Microsoft Interview Question Software Engineer / Developers
If we remove the elements from the fixed list(removed positions are not filled by next index) then if suffices to check if
for 1<i<=p , i is a factor of N. If so it will not exist. Thus prime numbers will never be removed if they are > p.
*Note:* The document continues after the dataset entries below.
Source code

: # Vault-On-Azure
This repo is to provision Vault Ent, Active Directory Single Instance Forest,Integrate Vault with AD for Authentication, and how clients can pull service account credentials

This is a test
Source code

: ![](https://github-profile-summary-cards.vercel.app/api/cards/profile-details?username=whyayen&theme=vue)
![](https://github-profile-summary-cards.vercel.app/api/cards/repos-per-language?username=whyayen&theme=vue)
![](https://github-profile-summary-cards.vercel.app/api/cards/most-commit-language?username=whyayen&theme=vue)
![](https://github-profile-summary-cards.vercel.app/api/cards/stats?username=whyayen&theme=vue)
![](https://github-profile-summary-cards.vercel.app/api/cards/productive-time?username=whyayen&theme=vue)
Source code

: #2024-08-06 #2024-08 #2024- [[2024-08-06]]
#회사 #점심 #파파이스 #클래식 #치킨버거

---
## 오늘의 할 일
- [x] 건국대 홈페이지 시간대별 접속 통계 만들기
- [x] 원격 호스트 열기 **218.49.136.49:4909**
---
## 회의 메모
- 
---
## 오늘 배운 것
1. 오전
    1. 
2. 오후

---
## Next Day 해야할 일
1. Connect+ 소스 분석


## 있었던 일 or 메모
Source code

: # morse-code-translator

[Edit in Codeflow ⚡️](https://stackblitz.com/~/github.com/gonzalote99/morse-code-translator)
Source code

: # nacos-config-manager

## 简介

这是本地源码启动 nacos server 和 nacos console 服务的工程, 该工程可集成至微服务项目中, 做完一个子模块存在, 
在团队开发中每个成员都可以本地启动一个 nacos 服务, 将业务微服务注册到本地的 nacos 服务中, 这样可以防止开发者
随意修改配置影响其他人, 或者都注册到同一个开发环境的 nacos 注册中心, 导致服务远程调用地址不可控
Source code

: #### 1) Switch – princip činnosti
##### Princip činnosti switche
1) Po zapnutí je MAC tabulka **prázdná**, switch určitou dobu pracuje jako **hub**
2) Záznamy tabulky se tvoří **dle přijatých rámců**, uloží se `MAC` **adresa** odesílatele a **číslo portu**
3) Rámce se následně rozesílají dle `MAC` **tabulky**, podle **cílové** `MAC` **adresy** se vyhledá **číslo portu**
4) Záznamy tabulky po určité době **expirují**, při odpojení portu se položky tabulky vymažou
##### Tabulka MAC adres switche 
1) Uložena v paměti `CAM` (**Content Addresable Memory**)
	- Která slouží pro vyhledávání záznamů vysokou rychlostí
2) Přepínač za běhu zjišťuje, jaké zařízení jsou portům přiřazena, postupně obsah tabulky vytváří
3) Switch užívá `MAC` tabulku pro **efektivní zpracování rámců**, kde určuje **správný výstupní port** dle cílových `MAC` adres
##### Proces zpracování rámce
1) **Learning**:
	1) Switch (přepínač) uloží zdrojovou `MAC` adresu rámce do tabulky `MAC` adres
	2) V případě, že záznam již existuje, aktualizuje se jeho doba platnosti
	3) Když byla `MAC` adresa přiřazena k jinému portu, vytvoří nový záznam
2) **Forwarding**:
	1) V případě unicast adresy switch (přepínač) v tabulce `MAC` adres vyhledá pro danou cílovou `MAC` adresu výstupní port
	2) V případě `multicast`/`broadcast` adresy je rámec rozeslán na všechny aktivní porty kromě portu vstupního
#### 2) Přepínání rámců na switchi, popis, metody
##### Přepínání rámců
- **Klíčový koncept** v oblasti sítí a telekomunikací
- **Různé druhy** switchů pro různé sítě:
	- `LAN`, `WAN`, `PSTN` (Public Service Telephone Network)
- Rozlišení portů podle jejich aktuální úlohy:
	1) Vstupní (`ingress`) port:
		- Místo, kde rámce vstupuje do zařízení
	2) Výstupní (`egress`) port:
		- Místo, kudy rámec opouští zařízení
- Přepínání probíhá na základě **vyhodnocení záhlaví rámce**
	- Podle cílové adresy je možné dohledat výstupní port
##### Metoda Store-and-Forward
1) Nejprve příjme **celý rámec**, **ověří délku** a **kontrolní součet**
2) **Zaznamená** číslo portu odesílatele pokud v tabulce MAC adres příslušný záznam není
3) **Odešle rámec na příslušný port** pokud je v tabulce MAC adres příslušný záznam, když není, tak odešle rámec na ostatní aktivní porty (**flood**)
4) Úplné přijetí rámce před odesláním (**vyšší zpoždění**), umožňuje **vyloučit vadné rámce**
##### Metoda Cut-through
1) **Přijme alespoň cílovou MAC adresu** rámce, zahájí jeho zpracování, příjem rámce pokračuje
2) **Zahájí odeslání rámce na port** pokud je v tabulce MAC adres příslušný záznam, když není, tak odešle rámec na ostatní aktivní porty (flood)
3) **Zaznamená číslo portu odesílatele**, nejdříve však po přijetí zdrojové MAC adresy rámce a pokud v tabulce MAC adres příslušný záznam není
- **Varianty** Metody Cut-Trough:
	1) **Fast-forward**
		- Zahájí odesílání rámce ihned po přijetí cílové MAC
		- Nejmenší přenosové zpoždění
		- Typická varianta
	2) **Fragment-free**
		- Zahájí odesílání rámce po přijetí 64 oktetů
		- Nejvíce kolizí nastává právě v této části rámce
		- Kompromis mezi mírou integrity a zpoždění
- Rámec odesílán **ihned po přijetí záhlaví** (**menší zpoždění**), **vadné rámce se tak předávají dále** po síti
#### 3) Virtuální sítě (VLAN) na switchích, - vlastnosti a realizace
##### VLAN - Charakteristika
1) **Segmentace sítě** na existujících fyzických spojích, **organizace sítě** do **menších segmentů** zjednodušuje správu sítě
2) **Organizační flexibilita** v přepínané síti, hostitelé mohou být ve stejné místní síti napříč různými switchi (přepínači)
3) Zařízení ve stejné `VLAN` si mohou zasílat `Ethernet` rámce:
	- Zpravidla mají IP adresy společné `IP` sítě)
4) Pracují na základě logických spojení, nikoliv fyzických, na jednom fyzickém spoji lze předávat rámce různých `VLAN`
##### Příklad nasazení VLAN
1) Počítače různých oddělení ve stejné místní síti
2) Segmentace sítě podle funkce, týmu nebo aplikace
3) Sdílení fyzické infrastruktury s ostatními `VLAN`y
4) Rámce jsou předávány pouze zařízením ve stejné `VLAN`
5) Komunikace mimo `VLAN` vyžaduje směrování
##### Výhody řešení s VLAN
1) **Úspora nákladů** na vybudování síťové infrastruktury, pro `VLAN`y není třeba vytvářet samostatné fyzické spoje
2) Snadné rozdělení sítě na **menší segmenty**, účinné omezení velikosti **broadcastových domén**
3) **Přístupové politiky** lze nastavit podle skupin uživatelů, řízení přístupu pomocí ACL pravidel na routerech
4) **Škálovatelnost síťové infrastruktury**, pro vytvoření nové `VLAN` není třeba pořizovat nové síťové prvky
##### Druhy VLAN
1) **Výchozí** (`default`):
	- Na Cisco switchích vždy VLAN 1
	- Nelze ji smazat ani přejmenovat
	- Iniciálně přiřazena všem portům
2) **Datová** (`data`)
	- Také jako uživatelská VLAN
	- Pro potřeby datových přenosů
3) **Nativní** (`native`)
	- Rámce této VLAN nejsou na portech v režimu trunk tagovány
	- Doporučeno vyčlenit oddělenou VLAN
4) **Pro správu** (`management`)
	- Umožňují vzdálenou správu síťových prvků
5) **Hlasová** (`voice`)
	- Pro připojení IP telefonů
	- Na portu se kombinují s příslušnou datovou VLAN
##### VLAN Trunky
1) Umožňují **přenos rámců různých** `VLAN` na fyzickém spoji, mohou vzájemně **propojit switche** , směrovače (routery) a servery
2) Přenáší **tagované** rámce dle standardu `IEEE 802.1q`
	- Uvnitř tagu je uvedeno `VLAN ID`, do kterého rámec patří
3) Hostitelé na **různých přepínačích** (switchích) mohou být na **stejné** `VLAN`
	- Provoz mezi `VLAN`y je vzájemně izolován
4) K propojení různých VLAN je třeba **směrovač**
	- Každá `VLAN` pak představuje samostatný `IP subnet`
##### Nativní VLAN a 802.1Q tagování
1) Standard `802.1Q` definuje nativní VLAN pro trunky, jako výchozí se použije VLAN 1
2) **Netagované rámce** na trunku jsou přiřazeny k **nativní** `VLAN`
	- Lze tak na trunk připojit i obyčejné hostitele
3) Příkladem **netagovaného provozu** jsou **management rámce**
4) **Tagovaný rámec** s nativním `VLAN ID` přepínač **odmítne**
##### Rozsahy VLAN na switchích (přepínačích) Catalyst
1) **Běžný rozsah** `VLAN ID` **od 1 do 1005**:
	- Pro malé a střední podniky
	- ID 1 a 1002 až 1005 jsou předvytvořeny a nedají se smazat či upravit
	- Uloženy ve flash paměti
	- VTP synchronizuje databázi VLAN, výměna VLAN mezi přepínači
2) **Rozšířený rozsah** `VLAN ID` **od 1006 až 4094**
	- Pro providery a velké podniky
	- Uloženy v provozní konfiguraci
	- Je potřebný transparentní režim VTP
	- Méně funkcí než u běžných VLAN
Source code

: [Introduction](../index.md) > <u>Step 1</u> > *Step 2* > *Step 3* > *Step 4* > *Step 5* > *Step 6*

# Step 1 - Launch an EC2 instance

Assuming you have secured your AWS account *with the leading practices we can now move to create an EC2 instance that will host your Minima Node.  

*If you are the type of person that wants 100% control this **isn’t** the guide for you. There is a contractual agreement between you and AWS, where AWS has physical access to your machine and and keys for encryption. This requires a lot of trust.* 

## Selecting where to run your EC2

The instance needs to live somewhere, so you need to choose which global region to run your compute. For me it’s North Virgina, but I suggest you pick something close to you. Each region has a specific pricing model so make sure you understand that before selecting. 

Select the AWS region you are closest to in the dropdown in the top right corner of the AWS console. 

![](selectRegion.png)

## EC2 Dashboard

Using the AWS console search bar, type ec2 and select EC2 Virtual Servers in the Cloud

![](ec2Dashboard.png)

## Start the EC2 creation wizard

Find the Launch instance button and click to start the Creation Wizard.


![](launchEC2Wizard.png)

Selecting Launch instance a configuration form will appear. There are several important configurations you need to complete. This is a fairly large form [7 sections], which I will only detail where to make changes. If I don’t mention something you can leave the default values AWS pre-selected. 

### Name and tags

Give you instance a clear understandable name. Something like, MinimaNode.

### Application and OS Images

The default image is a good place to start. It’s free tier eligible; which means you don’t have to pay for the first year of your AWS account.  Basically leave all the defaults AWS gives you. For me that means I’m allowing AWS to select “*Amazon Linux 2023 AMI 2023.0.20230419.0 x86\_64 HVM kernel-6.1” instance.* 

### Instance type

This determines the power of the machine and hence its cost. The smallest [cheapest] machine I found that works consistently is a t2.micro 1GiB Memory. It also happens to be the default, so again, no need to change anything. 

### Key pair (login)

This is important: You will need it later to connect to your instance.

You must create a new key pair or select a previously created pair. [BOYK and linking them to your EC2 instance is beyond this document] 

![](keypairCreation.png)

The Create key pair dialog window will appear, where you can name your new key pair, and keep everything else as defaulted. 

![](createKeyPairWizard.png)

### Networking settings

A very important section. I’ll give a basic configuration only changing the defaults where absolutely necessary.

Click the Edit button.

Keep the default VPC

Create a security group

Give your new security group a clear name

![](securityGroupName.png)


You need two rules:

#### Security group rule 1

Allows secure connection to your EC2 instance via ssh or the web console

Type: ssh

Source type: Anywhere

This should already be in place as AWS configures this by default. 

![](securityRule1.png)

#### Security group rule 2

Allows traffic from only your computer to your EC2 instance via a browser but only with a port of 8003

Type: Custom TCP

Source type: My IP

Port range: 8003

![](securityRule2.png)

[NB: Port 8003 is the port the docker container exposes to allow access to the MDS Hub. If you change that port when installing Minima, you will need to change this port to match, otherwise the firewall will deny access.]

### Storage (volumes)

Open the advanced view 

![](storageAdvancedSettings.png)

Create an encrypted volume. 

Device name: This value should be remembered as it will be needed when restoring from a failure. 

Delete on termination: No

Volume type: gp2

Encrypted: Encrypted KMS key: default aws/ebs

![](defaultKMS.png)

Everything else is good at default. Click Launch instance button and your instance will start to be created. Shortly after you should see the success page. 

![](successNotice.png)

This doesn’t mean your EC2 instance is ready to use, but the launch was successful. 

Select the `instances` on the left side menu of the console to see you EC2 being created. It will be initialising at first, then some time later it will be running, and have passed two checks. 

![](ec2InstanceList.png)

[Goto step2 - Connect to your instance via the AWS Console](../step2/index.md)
Ques:whether n th number exist after p passes?(not a circle list)
Ans:
Simply, we only need p times check, one check for each pass.
int i=1;
//t means that every t th number is removed for current pass
int t=2;
for(;i<=p; ++i, ++t)
{
if(n%t==0)
return true;
n=n-n/t;
if(n<0)
return false;
}
/**********explanation*************
*make the input position n as our judging position
*after each pass, we update its new postion by n=n-n/t;
*because each pass, we remove n/t values before it
*if n%t equals to 0, it will be removed at current pass
*after updating n , that if n is below 0
*then it can exist for ever, since later pass will not remove it
***********************************/
thanks for the idea. it doesnt work for n=7, p=4. Here is a modified version
bool doesExist(int n, int p)
{
//Simply, we only need p times check, one check for each pass.
//t means that every t th number is removed for current pass
for(int i=1, t=2;i<=p; ++i, ++t)
{
if(n%t==0)
return false;
n=n-n/t;
if(n<0)
return true;
}
return true;
}
As per my understanding, 3rd no. from list means from the remaining list. Also we cant consider it as circular list. Let me know my understanding is correct or not.
- DD March 23, 2010